Investment Adviser Fined $1.4 Million For Failure To Disclose SPAC Conflicts
On May 31, 2023, the United States Securities and Exchange Commission (SEC) fined a New York investment adviser (Investment Adviser) $1.4 million for allegedly failing to disclose conflicts of interest regarding special purpose acquisition companies (SPACs). In the Matter of RTW Invs., L.P., SEC Administrative Proceeding 3-21473 (May 30, 2023). According to the SEC, Investment Adviser personnel sponsored two separate SPACs while those same personnel simultaneously invested client funds in the SPACs, which the SEC alleged was a conflict of interest that required disclosure. The Investment Adviser neither admitted nor denied the allegations in the SEC’s Order.
The SEC alleged that the Investment Adviser violated the Investment Advisers Act of 1940 (Advisers Act) and the Securities Exchange Act of 1934 (Exchange Act) by failing to disclose material conflicts of interest to its investors and failing to maintain controls sufficient to prevent such conflicts from arising.
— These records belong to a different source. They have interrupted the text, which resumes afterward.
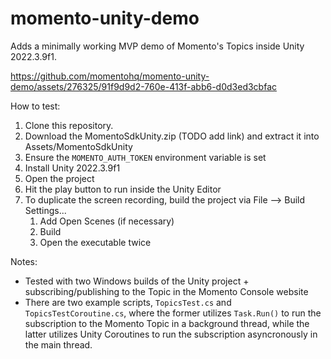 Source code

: # momento-unity-demo

Adds a minimally working MVP demo of Momento's Topics inside Unity 2022.3.9f1.

https://github.com/momentohq/momento-unity-demo/assets/276325/91f9d9d2-760e-413f-abb6-d0d3ed3cbfac

How to test:
1. Clone this repository.
2. Download the MomentoSdkUnity.zip (TODO add link) and extract it into Assets/MomentoSdkUnity
3. Ensure the `MOMENTO_AUTH_TOKEN` environment variable is set
4. Install Unity 2022.3.9f1
5. Open the project
6. Hit the play button to run inside the Unity Editor
7. To duplicate the screen recording, build the project via File --> Build Settings...
   1. Add Open Scenes (if necessary)
   2. Build
   3. Open the executable twice

Notes:
- Tested with two Windows builds of the Unity project + subscribing/publishing to the Topic in the Momento Console website
- There are two example scripts, `TopicsTest.cs` and `TopicsTestCoroutine.cs`, where the former utilizes `Task.Run()` to run the subscription to the Momento Topic in a background thread, while the latter utilizes Unity Coroutines to run the subscription asyncronously in the main thread.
Section 206(2) of the Advisers Act makes it unlawful for any investment adviser to “engage in any transaction, practice or course of business which operates as a fraud or deceit upon any client or prospective client.” Further, Section 206(4) and Rule 206(4)-7 promulgated thereunder require registered investment advisers to adopt and implement written compliance policies and procedures reasonably designed to prevent violations of the Advisers Act, and Section 13(d) of the Exchange Act and Rule 13d-2 promulgated thereunder require persons who own more than 5% of the stock in a given company to disclose that stake and to further disclose any material increase or decrease in the size of that stake.
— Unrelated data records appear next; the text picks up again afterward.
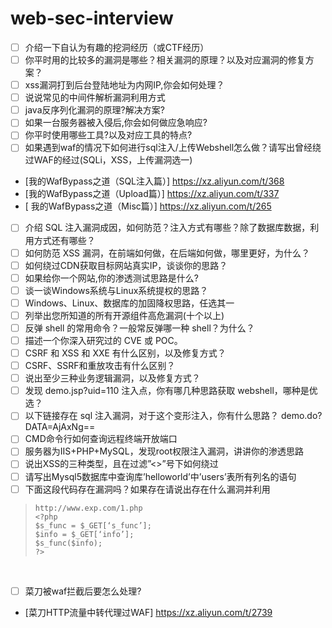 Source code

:  # web-sec-interview
 - [ ] 介绍一下自认为有趣的挖洞经历（或CTF经历）
 - [ ] 你平时用的比较多的漏洞是哪些？相关漏洞的原理？以及对应漏洞的修复方案？
 - [ ] xss漏洞打到后台登陆地址为内网IP,你会如何处理？
 - [ ] 说说常见的中间件解析漏洞利用方式  
 - [ ] java反序列化漏洞的原理?解决方案?
 - [ ] 如果一台服务器被入侵后,你会如何做应急响应?
 - [ ] 你平时使用哪些工具?以及对应工具的特点?
 - [ ] 如果遇到waf的情况下如何进行sql注入/上传Webshell怎么做？请写出曾经绕过WAF的经过(SQLi，XSS，上传漏洞选一) 
  - [我的WafBypass之道（SQL注入篇）] https://xz.aliyun.com/t/368
  - [我的WafBypass之道（Upload篇）] https://xz.aliyun.com/t/337
  - [ 我的WafBypass之道（Misc篇）] https://xz.aliyun.com/t/265
 - [ ] 介绍 SQL 注入漏洞成因，如何防范？注入方式有哪些？除了数据库数据，利用方式还有哪些？
 - [ ] 如何防范 XSS 漏洞，在前端如何做，在后端如何做，哪里更好，为什么？
 - [ ] 如何绕过CDN获取目标网站真实IP，谈谈你的思路？  
 - [ ] 如果给你一个网站,你的渗透测试思路是什么?
 - [ ] 谈一谈Windows系统与Linux系统提权的思路？  
 - [ ] Windows、Linux、数据库的加固降权思路，任选其一  
 - [ ] 列举出您所知道的所有开源组件高危漏洞(十个以上)  
 - [ ] 反弹 shell 的常用命令？一般常反弹哪一种 shell？为什么？
 - [ ] 描述一个你深入研究过的 CVE 或 POC。
 - [ ] CSRF 和 XSS 和 XXE 有什么区别，以及修复方式？ 
 - [ ] CSRF、SSRF和重放攻击有什么区别？ 
 - [ ] 说出至少三种业务逻辑漏洞，以及修复方式？ 
 - [ ] 发现 demo.jsp?uid=110 注入点，你有哪几种思路获取 webshell，哪种是优选？ 
 - [ ] 以下链接存在 sql 注入漏洞，对于这个变形注入，你有什么思路？ 
demo.do?DATA=AjAxNg== 
 - [ ] CMD命令行如何查询远程终端开放端口
 - [ ] 服务器为IIS+PHP+MySQL，发现root权限注入漏洞，讲讲你的渗透思路  
 - [ ] 说出XSS的三种类型，且在过滤”<>”号下如何绕过  
 - [ ] 请写出Mysql5数据库中查询库’helloworld’中’users’表所有列名的语句  
 - [ ] 下面这段代码存在漏洞吗？如果存在请说出存在什么漏洞并利用  
 >     http://www.exp.com/1.php  
 >     <?php  
 >     $s_func = $_GET[‘s_func’];
 >     $info = $_GET[‘info’];
 >     $s_func($info);
 >     ?>

<br>

 - [ ] 菜刀被waf拦截后要怎么处理?
  - [菜刀HTTP流量中转代理过WAF] https://xz.aliyun.com/t/2739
The SEC alleged that, from December 2018 through May 2020, the Investment Adviser formed the two SPACs, with the Investment Adviser’s supervised persons acquiring roughly one third of the founder shares of each SPAC, and the Investment Adviser’s funds acquiring the remaining founder shares. According to the SEC, the Investment Adviser’s supervised persons caused the Investment Adviser’s funds to purchase large chunks of common stock in the two SPACs when they closed. The SEC alleged that, because the Investment Adviser and its personnel owned the founder shares, the Investment Adviser and its personnel stood to gain from the completion of any transactions by the SPACs, even if those transactions could be harmful to the owners of the SPACs’ common shareholders, which in this case included advisory clients of the Investment Adviser. This arrangement, according to the SEC, gave rise to conflicts of interest of which “[the Investment Adviser] failed to make timely disclosure” to its clients.
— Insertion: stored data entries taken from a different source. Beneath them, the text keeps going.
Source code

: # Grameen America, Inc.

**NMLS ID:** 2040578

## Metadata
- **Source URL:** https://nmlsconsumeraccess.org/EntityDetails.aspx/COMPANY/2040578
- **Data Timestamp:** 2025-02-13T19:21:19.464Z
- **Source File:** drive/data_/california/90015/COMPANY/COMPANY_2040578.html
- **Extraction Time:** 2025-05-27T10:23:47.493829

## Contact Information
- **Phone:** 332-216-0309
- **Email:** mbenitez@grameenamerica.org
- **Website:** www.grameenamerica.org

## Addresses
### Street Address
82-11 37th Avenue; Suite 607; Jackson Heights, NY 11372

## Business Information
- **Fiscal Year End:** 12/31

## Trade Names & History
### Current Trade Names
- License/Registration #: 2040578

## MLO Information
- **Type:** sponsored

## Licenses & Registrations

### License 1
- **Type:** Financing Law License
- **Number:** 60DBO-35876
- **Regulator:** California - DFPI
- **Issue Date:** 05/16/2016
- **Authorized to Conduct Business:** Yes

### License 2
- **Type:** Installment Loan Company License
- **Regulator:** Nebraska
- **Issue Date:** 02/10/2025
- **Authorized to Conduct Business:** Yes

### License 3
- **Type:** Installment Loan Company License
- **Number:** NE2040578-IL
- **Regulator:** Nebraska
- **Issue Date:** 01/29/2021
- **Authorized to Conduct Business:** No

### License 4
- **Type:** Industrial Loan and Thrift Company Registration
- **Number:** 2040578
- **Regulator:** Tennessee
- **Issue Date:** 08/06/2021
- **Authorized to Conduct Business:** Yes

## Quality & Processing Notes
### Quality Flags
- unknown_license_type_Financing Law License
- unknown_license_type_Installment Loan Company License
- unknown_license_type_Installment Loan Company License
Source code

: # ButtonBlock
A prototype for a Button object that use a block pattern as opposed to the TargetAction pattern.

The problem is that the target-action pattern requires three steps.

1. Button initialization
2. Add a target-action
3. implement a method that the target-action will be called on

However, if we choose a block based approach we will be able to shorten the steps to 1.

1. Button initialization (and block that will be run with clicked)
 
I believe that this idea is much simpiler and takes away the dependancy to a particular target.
These conflicts, the SEC alleged, were potentially exemplified by multiple investment decisions made by Investment Adviser personnel. For example, in one instance, the SEC alleged that one of the Investment Adviser’s funds made a $25 million bridge financing investment to one of the SPAC’s target companies. In another instance, the Investment Adviser’s funds allegedly purchased $9.2 million of common stock in one of the SPACs shortly before the SPAC’s shareholders voted to approve a proposed business combination. These instances, the SEC alleged, showed that “[Investment Adviser] personnel had conflicts of interest that, among other things, could affect both whether or not the Investment Adviser selected certain investments on behalf of its advisory clients as well as the scope and size of such investments.” The SEC also alleged that the Investment Adviser failed to adopt and implement written compliance policies and procedures reasonably designed to prevent these conflicts from arising, and that the Investment Adviser further failed to accurately report the various stakes held by it and its personnel to the SEC.
The SEC did not impose any penalties beyond the $1.4 million fine.